Revive Therapeutics Ltd. has announced a strategic collaboration with Attwill Medical Solutions LP (AMS) to advance the clinical and commercial development of a novel lyophilized formulation of Bucillamine, positioning the oral thiol-based drug as a potential treatment for long COVID and other inflammatory conditions.
Enhanced Formulation Shows Promising Solubility Improvements
The University of Waterloo research team has successfully improved Bucillamine's solubility through lyophilization, resulting in more than double enhancement of solubility compared to standard formulations. This breakthrough could unlock the therapeutic utility of Bucillamine across multiple indications, according to Michael Frank, CEO of Revive Therapeutics.
"The formulation development of our novel lyophilized formulation of Bucillamine at the University of Waterloo is near complete, and we are now entering into the next phase of our product development cycle and preparing for a clinical trial," Frank stated.
Manufacturing Partnership Accelerates Clinical Timeline
AMS, one of the largest medical lyophilizers in the U.S., operates cGMP facilities with dryers capable of lyophilizing volumes ranging from 1 to 2,000 liters per cycle. The collaboration will support technology transfer from the University of Waterloo to AMS, followed by GMP manufacturing for clinical trials. Revive expects to have its novel lyophilized Bucillamine ready for clinical evaluation in 2024.
Long COVID Represents Significant Market Opportunity
The CDC estimates that 7.5% of U.S. adults currently experience long COVID symptoms. Harvard University economics professor David Cutler estimates the total economic cost of long COVID could reach $3.7 trillion, highlighting the substantial unmet medical need.
Revive is preparing a clinical package that includes a proposed Phase 2/3 clinical protocol for long COVID to present to the FDA and international health regulatory bodies. This initiative builds upon existing data from the company's previous Phase 3 clinical trial in mild to moderate COVID-19.
Previous Trial Data Supports Development Strategy
In July 2023, Revive announced results from its Phase 3 study evaluating oral Bucillamine in patients with mild to moderate COVID-19. Under the study's primary endpoint measuring hospitalization or death through Day 28, there were no deaths and four hospitalizations total. Notably, three hospitalizations occurred in the placebo arm and one in the low-dose Bucillamine group (300mg/day), while no hospitalizations occurred in the high-dose Bucillamine group (600mg/day).
The study also demonstrated that for patients with oxygen saturation below 96% at baseline, Bucillamine showed a 29.1% improvement over placebo in time to normal oxygen saturation.
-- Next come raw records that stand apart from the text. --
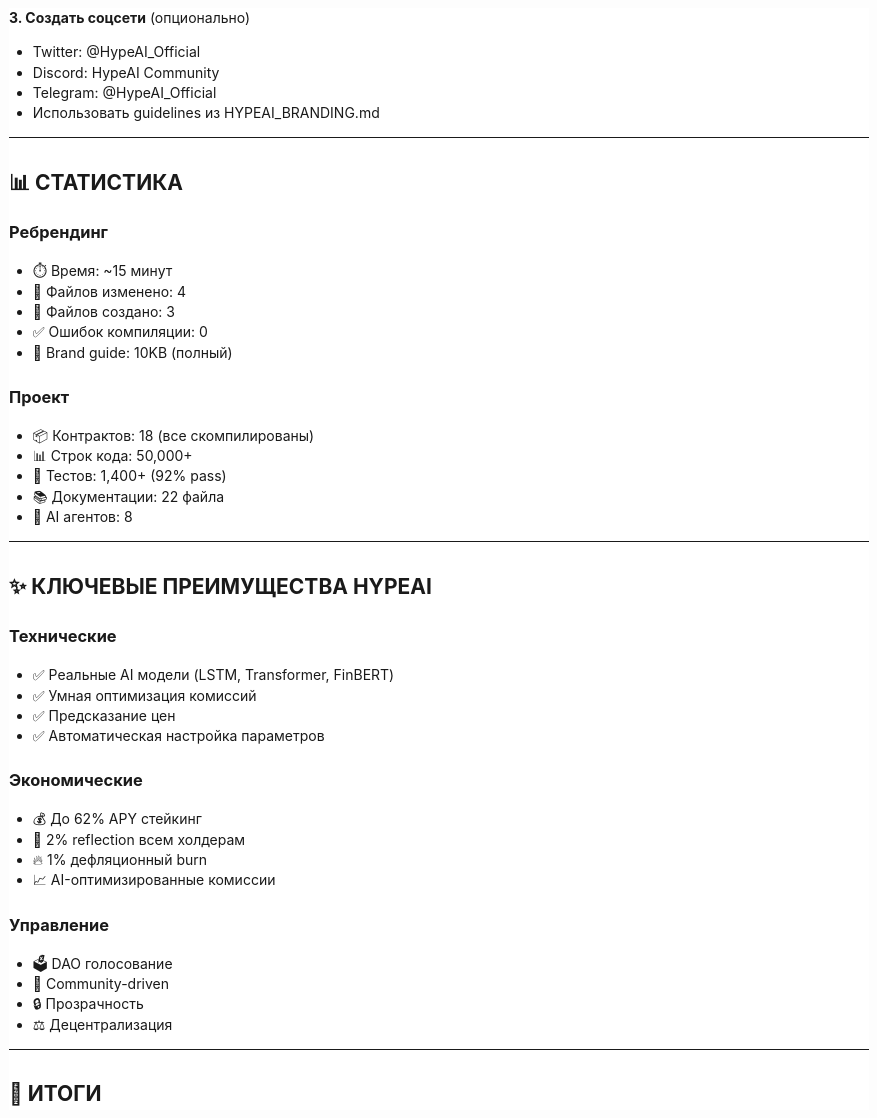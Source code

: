 **3. Создать соцсети** (опционально)
- Twitter: @HypeAI_Official
- Discord: HypeAI Community
- Telegram: @HypeAI_Official
- Использовать guidelines из HYPEAI_BRANDING.md

---

## 📊 СТАТИСТИКА

### Ребрендинг
- ⏱️ Время: ~15 минут
- 📝 Файлов изменено: 4
- 📄 Файлов создано: 3
- ✅ Ошибок компиляции: 0
- 🎨 Brand guide: 10KB (полный)

### Проект
- 📦 Контрактов: 18 (все скомпилированы)
- 📊 Строк кода: 50,000+
- 🧪 Тестов: 1,400+ (92% pass)
- 📚 Документации: 22 файла
- 🤖 AI агентов: 8

---

## ✨ КЛЮЧЕВЫЕ ПРЕИМУЩЕСТВА HYPEAI

### Технические
- ✅ Реальные AI модели (LSTM, Transformer, FinBERT)
- ✅ Умная оптимизация комиссий
- ✅ Предсказание цен
- ✅ Автоматическая настройка параметров

### Экономические
- 💰 До 62% APY стейкинг
- 💎 2% reflection всем холдерам
- 🔥 1% дефляционный burn
- 📈 AI-оптимизированные комиссии

### Управление
- 🗳️ DAO голосование
- 👥 Community-driven
- 🔒 Прозрачность
- ⚖️ Децентрализация

---

## 🎉 ИТОГИ
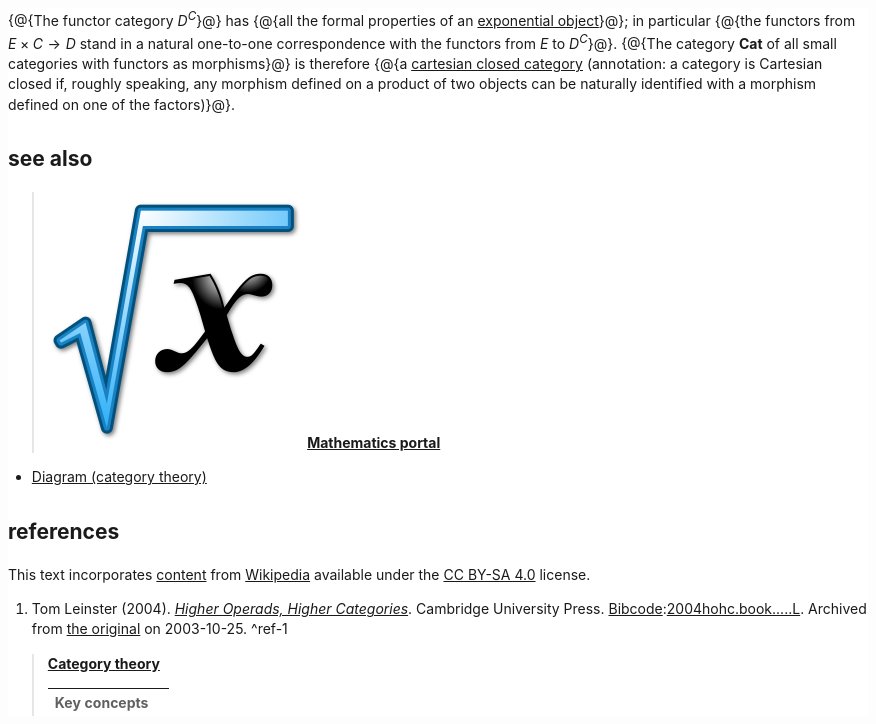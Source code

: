 {@{The functor category $D^{C}$}@} has {@{all the formal properties of an [exponential object](exponential%20object.md)}@}; in particular {@{the functors from $E\times C\to D$ stand in a natural one-to-one correspondence with the functors from $E$ to $D^{C}$}@}. {@{The category ${\textbf {Cat} }$ of all small categories with functors as morphisms}@} is therefore {@{a [cartesian closed category](Cartesian%20closed%20category.md) (annotation: a category is Cartesian closed if, roughly speaking, any morphism defined on a product of two objects can be naturally identified with a morphism defined on one of the factors)}@}. 

## see also

> __![Portal:Mathematics icon](../../archives/Wikimedia%20Commons/Nuvola%20apps%20edu%20mathematics%20blue-p.svg) [Mathematics portal](https://en.wikipedia.org/wiki/Portal:Mathematics)__

- [Diagram \(category theory\)](diagram%20(category%20theory).md)

## references

This text incorporates [content](https://en.wikipedia.org/wiki/functor_category) from [Wikipedia](Wikipedia.md) available under the [CC BY-SA 4.0](https://creativecommons.org/licenses/by-sa/4.0/) license.

1. <a id="CITEREFTom Leinster2004"></a> Tom Leinster \(2004\). [_Higher Operads, Higher Categories_](https://web.archive.org/web/20031025120434/http://www.maths.gla.ac.uk/~tl/book.html). Cambridge University Press. [Bibcode](bibcode%20(identifier).md):[2004hohc.book.....L](https://ui.adsabs.harvard.edu/abs/2004hohc.book.....L). Archived from [the original](http://www.maths.gla.ac.uk/~tl/book.html) on 2003-10-25. <a id="^ref-1"></a>^ref-1

> 
> __[Category theory](category%20theory.md)__
>
> | Key concepts                                               |                                                                                                                                                                                                                                                                                                                                                                                                                                                                                                                                                                                                                                                                                                                                                                                                                                                                         |
> | ----------------------------------------------------------:| ----------------------------------------------------------------------------------------------------------------------------------------------------------------------------------------------------------------------------------------------------------------------------------------------------------------------------------------------------------------------------------------------------------------------------------------------------------------------------------------------------------------------------------------------------------------------------------------------------------------------------------------------------------------------------------------------------------------------------------------------------------------------------------------------------------------------------------------------------------------------- |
Scientific Rationale for Thiol-Based Approach
Research published in a study titled "Thiol-based drugs decrease binding of SARS-CoV-2 spike protein to its receptor and inhibit SARS-CoV-2 cell entry" provides mechanistic support for Bucillamine's potential efficacy. The study showed that thiol-based drugs like Bucillamine decrease SARS-CoV-2 spike protein binding to its receptor, reduce viral entry efficiency, and inhibit live virus infection.
Multiple Therapeutic Applications Under Development
Beyond long COVID, Revive and AMS are preparing plans for potential commercial scale-up to support public health medical emergencies, including pandemic influenza and emerging infectious diseases. The enhanced formulation may also support Revive's ongoing research project with Defence R&D Canada - Suffield to evaluate Bucillamine as a potential treatment for nerve agent exposure.
As a potent antioxidant and anti-inflammatory agent, Bucillamine may prove beneficial for orphan indications in rare inflammatory disorders such as ischemia-reperfusion injury related to organ transplantation. The FDA granted orphan drug designation for this indication in 2022.
The collaboration positions Revive to leverage multiple regulatory incentives, including Emergency Use Authorization, Orphan Drug, Fast Track, and Breakthrough Therapy designations as the company advances Bucillamine through clinical development for various therapeutic applications.